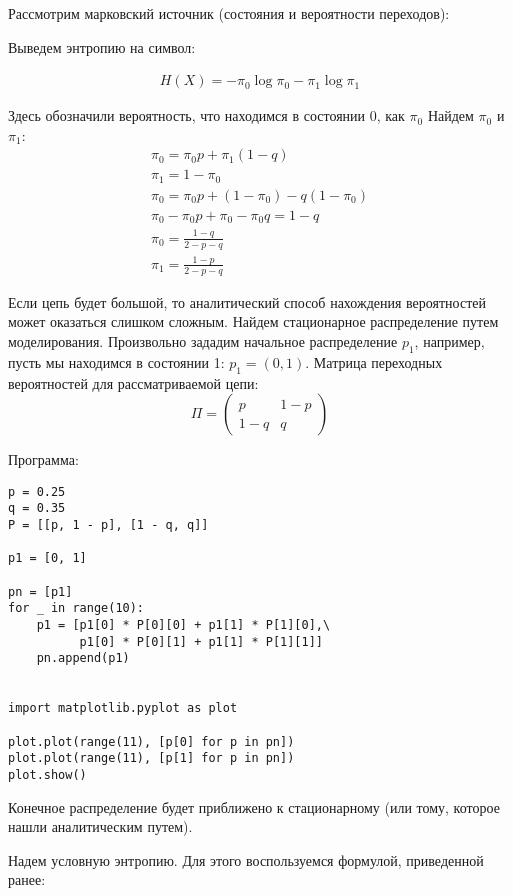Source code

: Рассмотрим марковский источник (состояния и вероятности переходов):


Выведем энтропию на символ:

\begin{align*}
    H(X) = -\pi_0 \log \pi_0 - \pi_1 \log \pi_1
\end{align*}

Здесь обозначили вероятность, что находимся в состоянии 0, как $\pi_0$
Найдем $\pi_0$ и $\pi_1$:
\begin{gather*}
    \pi_0 = \pi_0 p + \pi_1 (1 - q)
    \\
    \pi_1 = 1 - \pi_0
    \\
    \pi_0 = \pi_0 p + (1 - \pi_0) - q(1 - \pi_0)
    \\
    \pi_0 - \pi_0 p + \pi_0 - \pi_0 q = 1 - q
    \\
    \pi_0 = \frac{1 - q}{2 - p - q}
    \\
    \pi_1 = \frac{1 - p}{2 - p - q}
\end{gather*}

Если цепь будет большой, то аналитический способ нахождения вероятностей может
оказаться слишком сложным. Найдем стационарное распределение путем моделирования.
Произвольно зададим начальное распределение $p_1$, например, пусть мы находимся в состоянии 1: $p_1 = (0, 1)$. Матрица переходных вероятностей для рассматриваемой цепи: 
\[
    \Pi =
    \begin{pmatrix}
        p & 1 - p
        \\
        1 - q & q
    \end{pmatrix}
\]

Программа:

\begin{verbatim}
p = 0.25
q = 0.35
P = [[p, 1 - p], [1 - q, q]]

p1 = [0, 1]

pn = [p1]
for _ in range(10):
    p1 = [p1[0] * P[0][0] + p1[1] * P[1][0],\
          p1[0] * P[0][1] + p1[1] * P[1][1]]
    pn.append(p1)


import matplotlib.pyplot as plot

plot.plot(range(11), [p[0] for p in pn])
plot.plot(range(11), [p[1] for p in pn])
plot.show()
\end{verbatim}

Конечное распределение будет приближено к стационарному (или тому, которое
нашли аналитическим путем).

Надем условную энтропию. Для этого воспользуемся формулой, приведенной ранее:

::::::::::

EXERCISE REQUIREMENTS =>
Could the listing above be printed again in full, with every picture omitted?

FINISHED EXERCISE =>
Source code

: Рассмотрим марковский источник (состояния и вероятности переходов):


Выведем энтропию на символ:

\begin{align*}
    H(X) = -\pi_0 \log \pi_0 - \pi_1 \log \pi_1
\end{align*}

Здесь обозначили вероятность, что находимся в состоянии 0, как $\pi_0$
Найдем $\pi_0$ и $\pi_1$:
\begin{gather*}
    \pi_0 = \pi_0 p + \pi_1 (1 - q)
    \\
    \pi_1 = 1 - \pi_0
    \\
    \pi_0 = \pi_0 p + (1 - \pi_0) - q(1 - \pi_0)
    \\
    \pi_0 - \pi_0 p + \pi_0 - \pi_0 q = 1 - q
    \\
    \pi_0 = \frac{1 - q}{2 - p - q}
    \\
    \pi_1 = \frac{1 - p}{2 - p - q}
\end{gather*}

Если цепь будет большой, то аналитический способ нахождения вероятностей может
оказаться слишком сложным. Найдем стационарное распределение путем моделирования.
Произвольно зададим начальное распределение $p_1$, например, пусть мы находимся в состоянии 1: $p_1 = (0, 1)$. Матрица переходных вероятностей для рассматриваемой цепи: 
\[
    \Pi =
    \begin{pmatrix}
        p & 1 - p
        \\
        1 - q & q
    \end{pmatrix}
\]

Программа:

\begin{verbatim}
p = 0.25
q = 0.35
P = [[p, 1 - p], [1 - q, q]]

p1 = [0, 1]

pn = [p1]
for _ in range(10):
    p1 = [p1[0] * P[0][0] + p1[1] * P[1][0],\
          p1[0] * P[0][1] + p1[1] * P[1][1]]
    pn.append(p1)


import matplotlib.pyplot as plot

plot.plot(range(11), [p[0] for p in pn])
plot.plot(range(11), [p[1] for p in pn])
plot.show()
\end{verbatim}

Конечное распределение будет приближено к стационарному (или тому, которое
нашли аналитическим путем).

Надем условную энтропию. Для этого воспользуемся формулой, приведенной ранее:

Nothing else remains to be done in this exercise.